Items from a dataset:
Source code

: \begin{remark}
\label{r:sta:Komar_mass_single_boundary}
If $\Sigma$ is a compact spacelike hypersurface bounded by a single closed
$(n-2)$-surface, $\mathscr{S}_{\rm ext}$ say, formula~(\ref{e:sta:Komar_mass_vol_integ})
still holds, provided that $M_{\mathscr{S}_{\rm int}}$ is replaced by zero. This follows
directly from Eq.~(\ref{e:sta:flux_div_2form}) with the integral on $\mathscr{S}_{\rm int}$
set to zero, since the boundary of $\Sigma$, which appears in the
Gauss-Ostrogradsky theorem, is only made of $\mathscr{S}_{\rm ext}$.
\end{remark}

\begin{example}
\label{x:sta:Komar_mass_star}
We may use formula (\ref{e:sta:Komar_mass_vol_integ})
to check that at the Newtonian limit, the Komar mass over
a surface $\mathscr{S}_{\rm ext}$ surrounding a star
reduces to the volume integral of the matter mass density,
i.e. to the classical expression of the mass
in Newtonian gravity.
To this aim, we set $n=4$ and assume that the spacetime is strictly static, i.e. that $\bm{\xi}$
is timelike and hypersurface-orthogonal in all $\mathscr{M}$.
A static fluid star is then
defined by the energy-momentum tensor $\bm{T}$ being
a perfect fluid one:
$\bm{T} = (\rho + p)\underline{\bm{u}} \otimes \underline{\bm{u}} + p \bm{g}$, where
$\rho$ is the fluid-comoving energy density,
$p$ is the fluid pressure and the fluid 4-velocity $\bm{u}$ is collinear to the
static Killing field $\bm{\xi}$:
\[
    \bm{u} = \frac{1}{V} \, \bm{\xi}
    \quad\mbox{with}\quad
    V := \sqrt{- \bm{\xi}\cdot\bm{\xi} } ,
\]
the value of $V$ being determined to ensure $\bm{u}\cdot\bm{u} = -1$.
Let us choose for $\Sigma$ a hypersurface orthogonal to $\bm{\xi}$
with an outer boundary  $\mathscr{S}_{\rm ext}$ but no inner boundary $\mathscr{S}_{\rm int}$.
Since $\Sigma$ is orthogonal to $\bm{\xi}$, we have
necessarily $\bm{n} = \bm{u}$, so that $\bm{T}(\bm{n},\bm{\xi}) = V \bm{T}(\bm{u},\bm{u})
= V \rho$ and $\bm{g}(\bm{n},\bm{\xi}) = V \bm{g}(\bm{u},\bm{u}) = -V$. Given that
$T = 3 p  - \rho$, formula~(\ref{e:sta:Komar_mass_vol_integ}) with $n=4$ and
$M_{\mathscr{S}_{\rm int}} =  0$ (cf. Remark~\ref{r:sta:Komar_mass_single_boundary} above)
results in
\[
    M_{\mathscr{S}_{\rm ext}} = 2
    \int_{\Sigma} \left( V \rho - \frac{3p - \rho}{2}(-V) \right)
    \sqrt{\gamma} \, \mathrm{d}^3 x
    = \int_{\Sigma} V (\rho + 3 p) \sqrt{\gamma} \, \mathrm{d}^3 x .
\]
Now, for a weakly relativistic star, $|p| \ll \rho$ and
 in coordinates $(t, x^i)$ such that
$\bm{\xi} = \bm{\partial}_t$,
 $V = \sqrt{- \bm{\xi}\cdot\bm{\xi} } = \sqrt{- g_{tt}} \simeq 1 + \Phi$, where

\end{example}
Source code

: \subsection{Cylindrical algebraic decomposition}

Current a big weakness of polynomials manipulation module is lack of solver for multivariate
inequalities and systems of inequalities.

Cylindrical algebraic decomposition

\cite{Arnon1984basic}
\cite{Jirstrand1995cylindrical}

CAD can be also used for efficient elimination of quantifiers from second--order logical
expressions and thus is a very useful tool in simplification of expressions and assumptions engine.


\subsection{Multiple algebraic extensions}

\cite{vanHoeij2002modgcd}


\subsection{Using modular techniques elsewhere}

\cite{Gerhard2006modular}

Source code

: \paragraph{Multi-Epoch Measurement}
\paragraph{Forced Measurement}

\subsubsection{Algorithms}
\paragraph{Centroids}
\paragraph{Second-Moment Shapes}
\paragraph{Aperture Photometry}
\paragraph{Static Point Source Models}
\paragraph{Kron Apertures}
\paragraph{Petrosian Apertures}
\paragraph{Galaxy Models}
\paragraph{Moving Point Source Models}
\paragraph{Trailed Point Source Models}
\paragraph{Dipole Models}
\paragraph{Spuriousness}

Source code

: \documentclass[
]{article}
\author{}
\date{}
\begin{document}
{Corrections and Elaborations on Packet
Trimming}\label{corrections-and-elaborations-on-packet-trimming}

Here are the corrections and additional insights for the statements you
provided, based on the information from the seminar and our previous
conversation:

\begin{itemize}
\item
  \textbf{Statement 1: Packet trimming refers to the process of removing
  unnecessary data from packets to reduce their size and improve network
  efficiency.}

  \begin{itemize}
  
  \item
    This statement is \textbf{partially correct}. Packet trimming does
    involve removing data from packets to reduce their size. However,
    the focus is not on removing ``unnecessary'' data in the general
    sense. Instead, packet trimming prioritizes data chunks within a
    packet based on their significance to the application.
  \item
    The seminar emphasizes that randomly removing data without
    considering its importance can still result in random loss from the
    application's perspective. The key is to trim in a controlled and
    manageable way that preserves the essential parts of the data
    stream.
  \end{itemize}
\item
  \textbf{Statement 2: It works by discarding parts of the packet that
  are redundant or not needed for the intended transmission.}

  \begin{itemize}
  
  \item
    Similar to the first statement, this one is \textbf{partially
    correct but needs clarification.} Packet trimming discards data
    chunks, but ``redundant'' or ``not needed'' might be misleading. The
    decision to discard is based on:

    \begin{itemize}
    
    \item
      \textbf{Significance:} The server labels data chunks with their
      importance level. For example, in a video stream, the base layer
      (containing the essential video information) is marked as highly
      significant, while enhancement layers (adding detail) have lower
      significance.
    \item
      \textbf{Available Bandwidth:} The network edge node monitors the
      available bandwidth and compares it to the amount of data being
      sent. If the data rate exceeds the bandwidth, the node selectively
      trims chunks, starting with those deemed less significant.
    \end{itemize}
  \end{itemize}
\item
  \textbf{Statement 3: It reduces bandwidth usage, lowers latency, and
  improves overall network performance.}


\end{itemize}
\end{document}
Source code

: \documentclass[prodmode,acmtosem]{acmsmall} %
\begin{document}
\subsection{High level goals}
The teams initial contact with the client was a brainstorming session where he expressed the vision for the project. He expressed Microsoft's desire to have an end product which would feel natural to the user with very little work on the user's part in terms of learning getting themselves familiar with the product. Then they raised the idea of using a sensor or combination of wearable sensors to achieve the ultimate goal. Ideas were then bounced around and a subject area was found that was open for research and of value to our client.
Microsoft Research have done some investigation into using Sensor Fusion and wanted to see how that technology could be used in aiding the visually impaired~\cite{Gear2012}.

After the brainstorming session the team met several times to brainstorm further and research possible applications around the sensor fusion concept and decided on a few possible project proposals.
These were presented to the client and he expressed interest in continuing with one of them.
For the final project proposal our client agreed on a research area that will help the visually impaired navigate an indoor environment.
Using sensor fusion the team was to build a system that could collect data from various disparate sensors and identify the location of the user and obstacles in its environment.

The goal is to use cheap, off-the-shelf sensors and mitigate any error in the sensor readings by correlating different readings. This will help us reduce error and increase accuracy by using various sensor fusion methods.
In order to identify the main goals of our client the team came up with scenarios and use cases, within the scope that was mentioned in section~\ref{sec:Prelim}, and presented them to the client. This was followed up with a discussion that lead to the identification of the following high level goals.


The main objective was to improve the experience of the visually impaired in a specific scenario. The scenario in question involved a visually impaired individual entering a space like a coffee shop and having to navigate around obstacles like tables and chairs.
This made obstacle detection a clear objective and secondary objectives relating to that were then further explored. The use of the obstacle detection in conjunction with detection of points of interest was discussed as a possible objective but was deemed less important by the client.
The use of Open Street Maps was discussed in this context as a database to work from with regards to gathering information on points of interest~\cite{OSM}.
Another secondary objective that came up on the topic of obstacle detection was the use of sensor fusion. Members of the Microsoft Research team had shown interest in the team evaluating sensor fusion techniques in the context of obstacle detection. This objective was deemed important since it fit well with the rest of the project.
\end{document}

...

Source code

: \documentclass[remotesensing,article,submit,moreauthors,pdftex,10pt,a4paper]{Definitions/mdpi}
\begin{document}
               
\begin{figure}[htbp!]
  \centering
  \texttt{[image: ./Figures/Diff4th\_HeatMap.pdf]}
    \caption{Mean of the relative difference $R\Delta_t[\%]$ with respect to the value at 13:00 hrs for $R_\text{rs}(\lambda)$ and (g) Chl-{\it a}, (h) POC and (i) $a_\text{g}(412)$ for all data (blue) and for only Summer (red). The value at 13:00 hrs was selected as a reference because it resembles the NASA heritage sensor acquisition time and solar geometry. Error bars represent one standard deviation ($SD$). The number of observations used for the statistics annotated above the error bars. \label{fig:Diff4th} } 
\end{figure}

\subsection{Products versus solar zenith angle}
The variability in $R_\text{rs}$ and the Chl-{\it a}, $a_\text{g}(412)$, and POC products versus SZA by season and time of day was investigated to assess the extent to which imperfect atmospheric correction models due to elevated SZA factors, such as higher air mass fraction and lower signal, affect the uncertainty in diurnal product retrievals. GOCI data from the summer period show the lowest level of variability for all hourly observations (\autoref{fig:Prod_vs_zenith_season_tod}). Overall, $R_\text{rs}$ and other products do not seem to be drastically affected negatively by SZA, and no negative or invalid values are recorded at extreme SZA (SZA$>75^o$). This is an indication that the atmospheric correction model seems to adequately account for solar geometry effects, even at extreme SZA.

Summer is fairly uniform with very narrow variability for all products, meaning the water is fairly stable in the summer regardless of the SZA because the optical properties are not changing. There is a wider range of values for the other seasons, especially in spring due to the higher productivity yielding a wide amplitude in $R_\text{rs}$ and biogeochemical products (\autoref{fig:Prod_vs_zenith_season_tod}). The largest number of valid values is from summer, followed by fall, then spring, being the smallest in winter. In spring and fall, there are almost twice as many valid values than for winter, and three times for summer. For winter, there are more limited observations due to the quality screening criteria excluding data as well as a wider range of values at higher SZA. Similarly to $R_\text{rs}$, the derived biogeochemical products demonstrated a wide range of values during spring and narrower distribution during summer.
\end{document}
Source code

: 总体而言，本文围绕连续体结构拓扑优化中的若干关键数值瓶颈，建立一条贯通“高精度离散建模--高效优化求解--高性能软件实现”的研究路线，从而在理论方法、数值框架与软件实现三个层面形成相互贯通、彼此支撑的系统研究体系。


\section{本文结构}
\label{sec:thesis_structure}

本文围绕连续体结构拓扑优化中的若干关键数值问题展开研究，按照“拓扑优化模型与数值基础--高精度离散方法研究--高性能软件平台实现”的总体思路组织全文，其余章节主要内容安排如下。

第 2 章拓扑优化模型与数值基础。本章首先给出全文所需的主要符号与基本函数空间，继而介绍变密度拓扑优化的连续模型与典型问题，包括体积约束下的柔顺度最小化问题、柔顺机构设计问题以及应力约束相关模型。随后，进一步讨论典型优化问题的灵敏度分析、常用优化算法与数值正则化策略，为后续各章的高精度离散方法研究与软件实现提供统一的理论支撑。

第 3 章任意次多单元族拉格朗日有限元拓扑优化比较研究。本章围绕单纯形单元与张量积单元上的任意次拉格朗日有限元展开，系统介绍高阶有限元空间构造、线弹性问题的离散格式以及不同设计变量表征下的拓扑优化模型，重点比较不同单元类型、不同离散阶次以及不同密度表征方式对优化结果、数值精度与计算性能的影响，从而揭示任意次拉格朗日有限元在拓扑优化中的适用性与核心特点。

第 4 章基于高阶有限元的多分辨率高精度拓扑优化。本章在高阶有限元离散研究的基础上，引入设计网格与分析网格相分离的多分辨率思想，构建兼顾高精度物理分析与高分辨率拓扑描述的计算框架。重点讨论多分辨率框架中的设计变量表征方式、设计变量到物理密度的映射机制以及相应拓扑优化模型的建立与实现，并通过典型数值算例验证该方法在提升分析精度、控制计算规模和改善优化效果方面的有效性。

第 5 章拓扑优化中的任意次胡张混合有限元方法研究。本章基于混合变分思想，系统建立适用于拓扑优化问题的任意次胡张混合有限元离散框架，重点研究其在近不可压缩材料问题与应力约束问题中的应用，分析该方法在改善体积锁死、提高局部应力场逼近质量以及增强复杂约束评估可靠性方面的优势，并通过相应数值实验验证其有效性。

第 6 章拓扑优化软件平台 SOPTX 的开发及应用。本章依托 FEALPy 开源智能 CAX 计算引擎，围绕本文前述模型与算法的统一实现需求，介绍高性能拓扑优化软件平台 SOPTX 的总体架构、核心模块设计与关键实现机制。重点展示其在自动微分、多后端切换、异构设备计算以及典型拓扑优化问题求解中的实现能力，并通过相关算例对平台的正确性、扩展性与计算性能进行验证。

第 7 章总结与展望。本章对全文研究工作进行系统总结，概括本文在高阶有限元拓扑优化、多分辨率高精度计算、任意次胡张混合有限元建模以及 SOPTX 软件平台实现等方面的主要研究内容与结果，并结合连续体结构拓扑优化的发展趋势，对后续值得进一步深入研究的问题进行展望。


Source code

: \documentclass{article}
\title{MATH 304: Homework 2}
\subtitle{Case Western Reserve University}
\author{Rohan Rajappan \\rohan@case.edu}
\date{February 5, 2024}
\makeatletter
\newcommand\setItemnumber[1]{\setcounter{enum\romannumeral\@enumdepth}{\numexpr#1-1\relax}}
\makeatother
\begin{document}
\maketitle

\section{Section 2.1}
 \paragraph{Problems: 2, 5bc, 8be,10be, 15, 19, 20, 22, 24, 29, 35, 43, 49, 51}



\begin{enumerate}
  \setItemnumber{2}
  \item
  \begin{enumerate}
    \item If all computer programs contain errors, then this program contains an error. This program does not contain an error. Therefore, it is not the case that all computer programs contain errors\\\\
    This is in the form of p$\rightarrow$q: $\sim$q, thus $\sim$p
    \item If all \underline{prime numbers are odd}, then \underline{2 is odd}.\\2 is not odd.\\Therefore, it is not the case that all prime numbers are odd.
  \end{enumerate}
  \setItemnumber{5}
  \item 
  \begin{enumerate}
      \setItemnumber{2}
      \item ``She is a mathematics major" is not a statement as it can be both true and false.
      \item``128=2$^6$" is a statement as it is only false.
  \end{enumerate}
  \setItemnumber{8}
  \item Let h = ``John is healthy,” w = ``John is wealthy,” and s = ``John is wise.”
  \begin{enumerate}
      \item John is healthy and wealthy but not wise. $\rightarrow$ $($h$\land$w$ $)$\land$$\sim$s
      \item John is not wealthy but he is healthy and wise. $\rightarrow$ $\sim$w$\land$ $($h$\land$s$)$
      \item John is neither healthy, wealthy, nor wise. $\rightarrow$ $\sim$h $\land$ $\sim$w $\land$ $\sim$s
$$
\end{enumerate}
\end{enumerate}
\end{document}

...

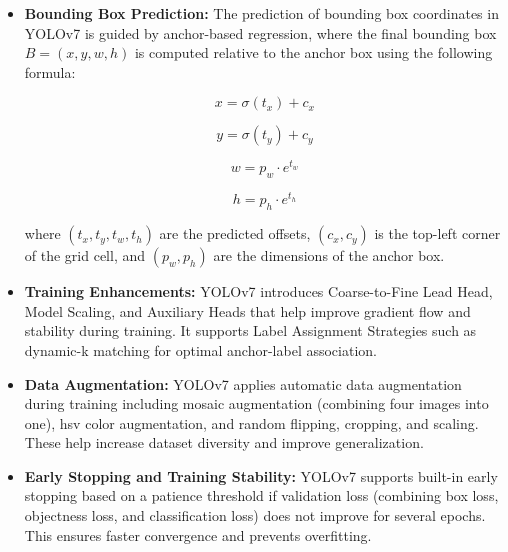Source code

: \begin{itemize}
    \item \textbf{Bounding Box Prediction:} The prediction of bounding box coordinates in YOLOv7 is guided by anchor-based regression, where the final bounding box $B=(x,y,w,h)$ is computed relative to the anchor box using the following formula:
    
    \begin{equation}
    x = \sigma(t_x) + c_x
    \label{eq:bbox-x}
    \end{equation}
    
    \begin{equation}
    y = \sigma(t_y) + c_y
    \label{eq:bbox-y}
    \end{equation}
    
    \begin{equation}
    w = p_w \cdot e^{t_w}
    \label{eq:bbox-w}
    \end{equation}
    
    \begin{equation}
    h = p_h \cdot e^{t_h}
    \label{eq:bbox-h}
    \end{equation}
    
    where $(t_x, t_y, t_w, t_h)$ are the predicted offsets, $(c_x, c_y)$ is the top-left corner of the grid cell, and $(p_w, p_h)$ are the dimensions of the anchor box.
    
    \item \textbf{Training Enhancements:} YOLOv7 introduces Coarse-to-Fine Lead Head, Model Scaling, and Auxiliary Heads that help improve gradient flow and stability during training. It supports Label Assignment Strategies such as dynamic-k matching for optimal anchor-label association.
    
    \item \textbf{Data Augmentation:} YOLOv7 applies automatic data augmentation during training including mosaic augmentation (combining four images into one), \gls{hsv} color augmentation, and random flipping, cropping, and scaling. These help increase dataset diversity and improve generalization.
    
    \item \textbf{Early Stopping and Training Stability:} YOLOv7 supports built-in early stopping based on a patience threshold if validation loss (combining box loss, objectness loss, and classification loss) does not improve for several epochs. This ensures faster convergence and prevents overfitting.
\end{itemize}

■ **What is required**
Return all lines in the data that include the word "points".

■ **Completed exercise**
This made obstacle detection a clear objective and secondary objectives relating to that were then further explored. The use of the obstacle detection in conjunction with detection of points of interest was discussed as a possible objective but was deemed less important by the client.
The use of Open Street Maps was discussed in this context as a database to work from with regards to gathering information on points of interest~\cite{OSM}.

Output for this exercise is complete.